A colleague of mine has been
looking at a complete development platform transformation to better
meet the needs of the organisation. There are some very lofty goals he
wants to achieve, and we've had some very interesting (and exciting)
discussions on where he wants to head.
One
of the discussions we have had is in relation to the management of
services and the difference between Service Mesh solutions and API
Management. On the surface there are a lot of overlaps between the two
concerns, and it isn't immediately obvious what API Management solutions
offer that Service Mesh solutions don't.
Breaking
it down, the Service Mesh should be responsible for ensuring your
services are available.
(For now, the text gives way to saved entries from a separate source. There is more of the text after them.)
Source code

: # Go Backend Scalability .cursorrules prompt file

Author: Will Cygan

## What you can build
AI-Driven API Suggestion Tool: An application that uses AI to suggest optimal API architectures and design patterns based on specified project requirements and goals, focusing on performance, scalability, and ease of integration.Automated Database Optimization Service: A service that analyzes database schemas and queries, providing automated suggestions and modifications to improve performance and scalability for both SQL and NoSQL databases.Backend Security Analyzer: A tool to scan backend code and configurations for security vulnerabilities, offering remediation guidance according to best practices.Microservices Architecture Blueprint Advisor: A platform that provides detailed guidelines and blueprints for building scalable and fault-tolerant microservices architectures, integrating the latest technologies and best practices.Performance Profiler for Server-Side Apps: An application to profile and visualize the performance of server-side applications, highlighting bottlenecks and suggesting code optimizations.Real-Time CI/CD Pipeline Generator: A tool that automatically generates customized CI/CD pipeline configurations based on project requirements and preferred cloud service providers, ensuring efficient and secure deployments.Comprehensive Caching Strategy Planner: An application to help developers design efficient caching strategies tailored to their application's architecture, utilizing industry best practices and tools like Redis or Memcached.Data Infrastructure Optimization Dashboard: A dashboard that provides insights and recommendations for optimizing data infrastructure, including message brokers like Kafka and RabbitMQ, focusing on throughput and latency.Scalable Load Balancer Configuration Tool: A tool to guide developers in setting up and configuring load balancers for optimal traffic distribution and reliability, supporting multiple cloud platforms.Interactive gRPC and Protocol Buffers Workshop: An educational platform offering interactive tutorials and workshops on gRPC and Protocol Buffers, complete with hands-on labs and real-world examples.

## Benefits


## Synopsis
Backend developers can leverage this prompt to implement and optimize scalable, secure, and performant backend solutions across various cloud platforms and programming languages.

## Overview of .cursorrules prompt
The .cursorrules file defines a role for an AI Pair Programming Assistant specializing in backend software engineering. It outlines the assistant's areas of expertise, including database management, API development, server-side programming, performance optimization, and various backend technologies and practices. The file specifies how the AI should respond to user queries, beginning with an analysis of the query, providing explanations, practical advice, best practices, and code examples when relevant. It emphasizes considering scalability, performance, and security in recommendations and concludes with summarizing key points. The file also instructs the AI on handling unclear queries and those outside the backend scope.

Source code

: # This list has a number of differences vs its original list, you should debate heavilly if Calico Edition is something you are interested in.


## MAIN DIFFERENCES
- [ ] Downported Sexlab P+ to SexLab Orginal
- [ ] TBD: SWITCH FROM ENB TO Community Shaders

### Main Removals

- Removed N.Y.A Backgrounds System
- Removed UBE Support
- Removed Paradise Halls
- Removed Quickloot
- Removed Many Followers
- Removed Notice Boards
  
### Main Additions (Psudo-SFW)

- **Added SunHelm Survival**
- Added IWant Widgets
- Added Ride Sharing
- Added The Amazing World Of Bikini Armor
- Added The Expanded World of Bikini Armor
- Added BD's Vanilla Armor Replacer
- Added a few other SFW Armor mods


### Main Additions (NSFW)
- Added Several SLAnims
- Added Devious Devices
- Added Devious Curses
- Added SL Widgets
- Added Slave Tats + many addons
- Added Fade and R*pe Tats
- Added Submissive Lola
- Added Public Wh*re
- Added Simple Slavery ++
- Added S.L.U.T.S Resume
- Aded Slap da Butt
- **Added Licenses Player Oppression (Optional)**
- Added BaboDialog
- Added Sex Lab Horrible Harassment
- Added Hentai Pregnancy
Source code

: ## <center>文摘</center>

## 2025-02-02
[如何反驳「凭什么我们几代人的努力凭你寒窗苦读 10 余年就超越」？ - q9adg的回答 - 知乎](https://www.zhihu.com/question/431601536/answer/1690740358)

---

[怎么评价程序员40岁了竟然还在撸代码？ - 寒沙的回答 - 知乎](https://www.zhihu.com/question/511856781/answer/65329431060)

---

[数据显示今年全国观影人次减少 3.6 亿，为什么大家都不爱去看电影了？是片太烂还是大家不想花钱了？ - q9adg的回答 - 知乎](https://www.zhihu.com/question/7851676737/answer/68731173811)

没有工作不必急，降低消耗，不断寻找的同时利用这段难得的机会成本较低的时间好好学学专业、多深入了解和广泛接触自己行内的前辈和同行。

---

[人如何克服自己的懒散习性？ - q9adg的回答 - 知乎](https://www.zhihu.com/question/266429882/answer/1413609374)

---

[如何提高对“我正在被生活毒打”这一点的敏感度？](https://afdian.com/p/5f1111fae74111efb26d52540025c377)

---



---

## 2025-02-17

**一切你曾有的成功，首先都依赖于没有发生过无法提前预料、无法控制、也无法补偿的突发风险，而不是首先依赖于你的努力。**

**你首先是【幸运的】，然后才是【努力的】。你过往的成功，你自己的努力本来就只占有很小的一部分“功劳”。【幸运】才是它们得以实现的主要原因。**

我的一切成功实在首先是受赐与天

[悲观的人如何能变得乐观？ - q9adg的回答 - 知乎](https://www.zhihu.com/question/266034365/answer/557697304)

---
Capabilities such as rich security models,
automatic scaling, monitoring and control dashboards, and infrastructure
abstraction are also core features of Service Mesh platforms.
Solutions like Istio can also provide advanced cross-cutting concerns
such as service redirection, logging and caching without having to
incorporate those capabilities in the underlying services.
API
Management on the other hand is about how those services are exposed to
consumers. This is aimed at ensuring the people who need to use your
services can access them, and have the necessary tools to use them.
Like a Service Mesh, API Management is concerned about access security,
service failover and monitoring, but are not responsible for controlling
the services themselves. Instead the API Management layer is
responsible for managing which APIs are accessible to which consumers,
transforming the services to meet consumer constraints, setting service
access limits, and defining billing and utilisation policies.
API
management wasn't something my colleague had looked into, but it is an
important part of defining how the services would be accessed. The
industry has a tendency to equate "API Management" with "Monetisation"
and it is easy to discount API Management when looking at the
capabilities of Service Mesh solutions, but when you consider the key
differentiation between managing services and managing consumers,
there's definitely value in looking at both.